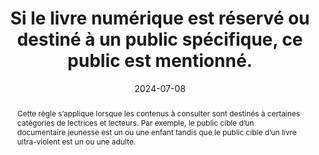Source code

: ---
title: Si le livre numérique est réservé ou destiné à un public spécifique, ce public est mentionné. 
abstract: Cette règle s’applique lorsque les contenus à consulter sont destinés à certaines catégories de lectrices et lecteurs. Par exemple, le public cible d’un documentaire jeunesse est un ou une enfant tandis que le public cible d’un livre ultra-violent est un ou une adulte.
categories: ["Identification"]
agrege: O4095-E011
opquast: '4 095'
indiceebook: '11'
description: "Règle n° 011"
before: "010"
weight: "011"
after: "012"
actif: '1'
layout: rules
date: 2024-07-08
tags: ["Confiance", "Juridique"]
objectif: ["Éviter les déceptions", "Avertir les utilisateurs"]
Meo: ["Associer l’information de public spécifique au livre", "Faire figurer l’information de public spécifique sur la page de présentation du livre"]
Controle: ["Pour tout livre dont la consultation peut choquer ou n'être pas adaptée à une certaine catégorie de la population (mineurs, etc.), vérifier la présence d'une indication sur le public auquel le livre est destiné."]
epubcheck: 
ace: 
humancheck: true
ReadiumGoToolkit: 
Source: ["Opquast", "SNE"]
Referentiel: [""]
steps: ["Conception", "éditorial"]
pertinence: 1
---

++++

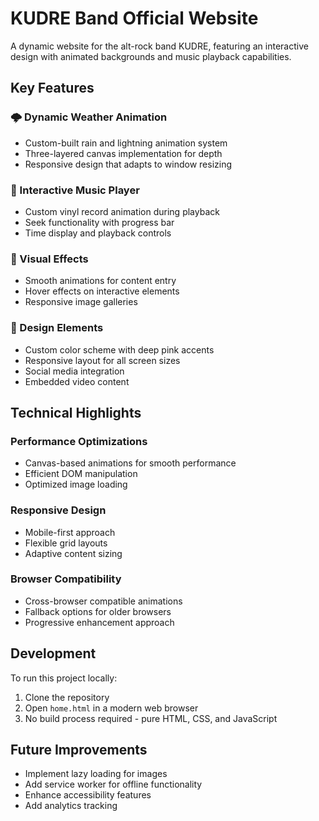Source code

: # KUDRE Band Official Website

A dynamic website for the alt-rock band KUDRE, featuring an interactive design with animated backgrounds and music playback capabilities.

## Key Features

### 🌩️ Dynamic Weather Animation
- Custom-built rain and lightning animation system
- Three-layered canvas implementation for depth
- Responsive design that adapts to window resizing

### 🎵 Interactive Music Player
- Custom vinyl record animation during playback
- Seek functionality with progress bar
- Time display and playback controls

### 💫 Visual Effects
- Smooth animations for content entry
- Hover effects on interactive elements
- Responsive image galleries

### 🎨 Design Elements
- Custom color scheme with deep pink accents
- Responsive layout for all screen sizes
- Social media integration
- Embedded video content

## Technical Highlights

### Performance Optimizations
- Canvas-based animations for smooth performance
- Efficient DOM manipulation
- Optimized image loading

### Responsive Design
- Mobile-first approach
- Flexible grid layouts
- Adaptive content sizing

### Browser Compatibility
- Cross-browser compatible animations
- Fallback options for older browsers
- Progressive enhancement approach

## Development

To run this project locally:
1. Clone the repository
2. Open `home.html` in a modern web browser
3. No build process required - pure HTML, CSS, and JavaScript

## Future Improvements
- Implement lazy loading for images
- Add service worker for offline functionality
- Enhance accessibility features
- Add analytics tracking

++++

» Problem description: Count lines above with the word "content". Give the number only.

» Response for this exercise: 3